Joint density of $(X,Y)$ is

\begin{align} f(x,y)&=1_{-y<x<y\,,\,0<y<1} \\&=\underbrace{\frac{1_{-y<x<y}}{2y}}_{f_{X\mid Y=y}(y)}\cdot\underbrace{2y\,1_{0<y<1}}_{f_Y(y)} \end{align}

Since (conditional) distribution of $X$ 'given $Y$' depends on $Y$, clearly $X$ and $Y$ are not independent. In fact, $X$ conditioned on $Y=y$ has a uniform distribution on $(-y,y)$, which gives $E\,[X\mid Y]=0$.

Therefore, by law of total expectation,

\begin{align} E\,[XY]&=E\left[E\left[XY\mid Y\right]\right] \\&=E\left[YE\left[X\mid Y\right]\right] \\&=0 \end{align}

Similarly $E\,[X]=E\left[E\,[X\mid Y]\right]=0$, so that $\operatorname{Cov}(X,Y)=E\,[XY]-E\,[X]E\,[Y]=0$.

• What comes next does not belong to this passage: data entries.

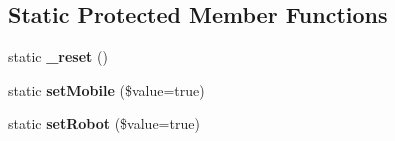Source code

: \subsection*{Static Protected Member Functions}
\begin{DoxyCompactItemize}
\item 
\hypertarget{class_browser_ac35f5ce4d7a49fb10dfa29eeedabaa9a}{
static {\bfseries \_\-reset} ()}
\label{class_browser_ac35f5ce4d7a49fb10dfa29eeedabaa9a}

\item 
\hypertarget{class_browser_aef2c5e09459789ea9d7c0f2eb9e08aaf}{
static {\bfseries setMobile} (\$value=true)}
\label{class_browser_aef2c5e09459789ea9d7c0f2eb9e08aaf}

\item 
\hypertarget{class_browser_ad5274a71a39530b9def3093a40cab978}{
static {\bfseries setRobot} (\$value=true)}
\label{class_browser_ad5274a71a39530b9def3093a40cab978}


\end{DoxyCompactItemize}
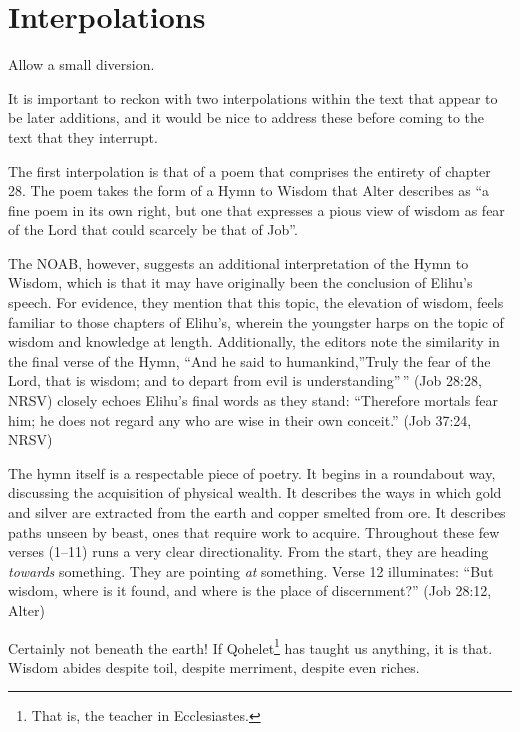 \section*{Interpolations}

Allow a small diversion.

It is important to reckon with two interpolations within the text that appear to be later additions, and it would be nice to address these before coming to the text that they interrupt.

The first interpolation is that of a poem that comprises the entirety of chapter 28. The poem takes the form of a Hymn to Wisdom that Alter describes as ``a fine poem in its own right, but one that expresses a pious view of wisdom as fear of the Lord that could scarcely be that of Job''. \parencite[458]{alter}

The NOAB, however, suggests an additional interpretation of the Hymn to Wisdom, which is that it may have originally been the conclusion of Elihu's speech. For evidence, they mention that this topic, the elevation of wisdom, feels familiar to those chapters of Elihu's, wherein the youngster harps on the topic of wisdom and knowledge at length. Additionally, the editors note the similarity in the final verse of the Hymn, ``And he said to humankind,''Truly the fear of the Lord, that is wisdom; and to depart from evil is understanding''\,'' (Job 28:28, NRSV) closely echoes Elihu's final words as they stand: ``Therefore mortals fear him; he does not regard any who are wise in their own conceit.'' (Job 37:24, NRSV)

The hymn itself is a respectable piece of poetry. It begins in a roundabout way, discussing the acquisition of physical wealth. It describes the ways in which gold and silver are extracted from the earth and copper smelted from ore. It describes paths unseen by beast, ones that require work to acquire. Throughout these few verses (1--11) runs a very clear directionality. From the start, they are heading \emph{towards} something. They are pointing \emph{at} something. Verse 12 illuminates: ``But wisdom, where is it found, and where is the place of discernment?'' (Job 28:12, Alter)

Certainly not beneath the earth! If Qohelet\footnote{That is, the teacher in Ecclesiastes.\footnotemark} has taught us anything, it is that. Wisdom abides despite toil, despite merriment, despite even riches.

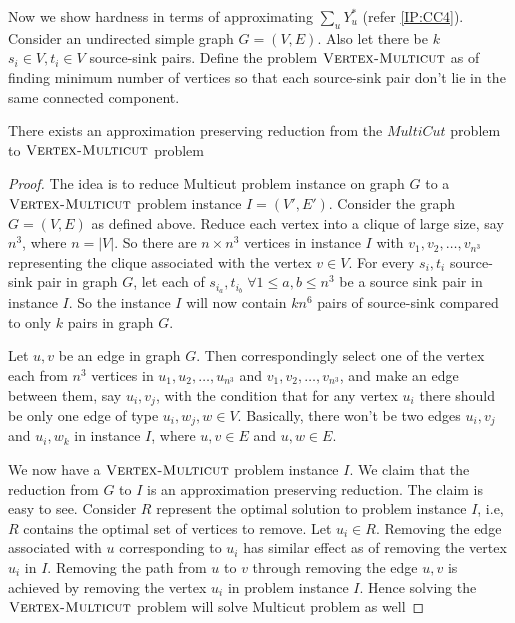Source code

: Now we show hardness in terms of approximating $\sum_u Y_u^*$ (refer \ref{IP:CC4}). Consider an undirected simple graph $G=(V,E)$. Also let there be $k$ $s_i\in V,t_i\in V$ source-sink pairs. Define the problem $\textsc{Vertex-Multicut}$ as of finding minimum number of vertices so that each source-sink pair don't lie in the same connected component.
\begin{lemma}\label{bi-criterion-hardness-02}
There exists an approximation preserving reduction from the $MultiCut$ problem to $\textsc{Vertex-Multicut}$ problem
\end{lemma}
\begin{proof}

The idea is to reduce Multicut problem instance on graph $G$ to a $\textsc{Vertex-Multicut}$ problem instance $I=(V',E')$. Consider the graph $G=(V,E)$ as defined above. Reduce each vertex into a clique of large size, say $n^3$, where $n=|V|$. So there are $n\times n^3$ vertices in instance $I$ with $v_{1}, v_{2}, \dots, v_{n^3}$ representing the clique associated with the vertex $v \in V$. For every $s_i,t_i$ source-sink pair in graph $G$, let each of $s_{i_a}, t_{i_b} \; \forall 1\leq a,b \leq n^3 $ be a source sink pair in instance $I$. So the instance $I$ will now contain $kn^6$ pairs of source-sink compared to only $k$ pairs in graph $G$.

\noindent Let $u,v$ be an edge in graph $G$. Then correspondingly select one of the vertex each from $n^3$ vertices in $u_{1}, u_{2}, \dots, u_{n^3}$ and $v_{1}, v_{2}, \dots, v_{n^3}$, and make an edge between them, say $u_i,v_j$, with the condition that for any vertex $u_{i}$ there should be only one edge of type $u_i, w_j, w\in V$. Basically, there won't be two edges $u_i,v_j$ and $u_i,w_k$ in instance $I$, where $u,v \in E$ and $u,w \in E$.

\noindent We now have a $\textsc{Vertex-Multicut}$ problem instance $I$. We claim that the reduction from $G$ to $I$ is an approximation preserving reduction. The claim is easy to see. Consider $R$ represent the optimal solution to problem instance $I$, i.e, $R$ contains the optimal set of vertices to remove. Let $u_i\in R$. Removing the edge associated with $u$ corresponding to $u_i$ has similar effect as of removing the vertex $u_i$ in $I$. Removing the path from $u$ to $v$ through removing the edge $u,v$ is achieved by removing the vertex $u_i$ in problem instance $I$. Hence solving the $\textsc{Vertex-Multicut}$ problem will solve Multicut problem as well
\end{proof}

A more intuitive way to see that two jointly distributed variables $X,Y$ are not independent is to verify that the joint support of $(X,Y)$ cannot be written as a Cartesian product of the marginal supports of $X$ and $Y$. For this, all we need to do is sketch the support of $(X,Y)$ given by $$S=\{(x,y)\in\mathbb R^2: |x|<y<1 \}$$

In fact $(X,Y)$ is uniformly distributed over $S$, which looks like

enter image description here

So support of $X$ is $S_1=(-1,1)$ and that of $Y$ is $S_2=(0,1)$.

But since $S\ne S_1 \times S_2$, the random variables $X$ and $Y$ are not independent.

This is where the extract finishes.